> **Work item**
Wherever a line of the records contains "choosable", copy that line.

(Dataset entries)
########

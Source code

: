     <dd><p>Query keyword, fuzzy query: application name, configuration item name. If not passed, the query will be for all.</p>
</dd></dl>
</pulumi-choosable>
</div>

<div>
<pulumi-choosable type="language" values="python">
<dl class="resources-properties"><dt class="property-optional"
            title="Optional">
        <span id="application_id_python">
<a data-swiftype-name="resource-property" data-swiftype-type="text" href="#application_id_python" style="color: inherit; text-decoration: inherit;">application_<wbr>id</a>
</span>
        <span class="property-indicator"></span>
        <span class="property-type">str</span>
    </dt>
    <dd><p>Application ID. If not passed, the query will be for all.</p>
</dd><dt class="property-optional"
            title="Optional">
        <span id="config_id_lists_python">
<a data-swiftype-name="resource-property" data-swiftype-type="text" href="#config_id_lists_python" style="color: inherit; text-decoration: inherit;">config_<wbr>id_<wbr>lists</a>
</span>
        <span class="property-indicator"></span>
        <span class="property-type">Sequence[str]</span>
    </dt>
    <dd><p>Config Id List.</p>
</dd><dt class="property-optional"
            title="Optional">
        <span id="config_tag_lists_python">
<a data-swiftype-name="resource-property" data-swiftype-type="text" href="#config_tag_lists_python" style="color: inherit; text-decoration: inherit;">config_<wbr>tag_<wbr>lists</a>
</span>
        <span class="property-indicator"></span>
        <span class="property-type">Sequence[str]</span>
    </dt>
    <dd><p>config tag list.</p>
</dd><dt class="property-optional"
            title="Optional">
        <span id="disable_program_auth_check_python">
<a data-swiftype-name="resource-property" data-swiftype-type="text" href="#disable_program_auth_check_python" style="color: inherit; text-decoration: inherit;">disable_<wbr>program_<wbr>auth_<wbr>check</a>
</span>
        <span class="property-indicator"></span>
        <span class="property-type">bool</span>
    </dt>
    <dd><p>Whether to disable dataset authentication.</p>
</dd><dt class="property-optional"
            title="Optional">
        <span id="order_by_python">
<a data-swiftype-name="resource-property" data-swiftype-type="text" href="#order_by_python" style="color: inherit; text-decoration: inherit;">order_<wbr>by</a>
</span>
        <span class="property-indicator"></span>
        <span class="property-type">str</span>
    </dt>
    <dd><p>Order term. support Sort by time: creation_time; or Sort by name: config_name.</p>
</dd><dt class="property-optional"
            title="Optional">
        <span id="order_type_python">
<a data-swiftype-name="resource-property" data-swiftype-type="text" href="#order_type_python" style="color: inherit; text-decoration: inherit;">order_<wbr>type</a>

########

> **Your response**
</pulumi-choosable>
<pulumi-choosable type="language" values="python">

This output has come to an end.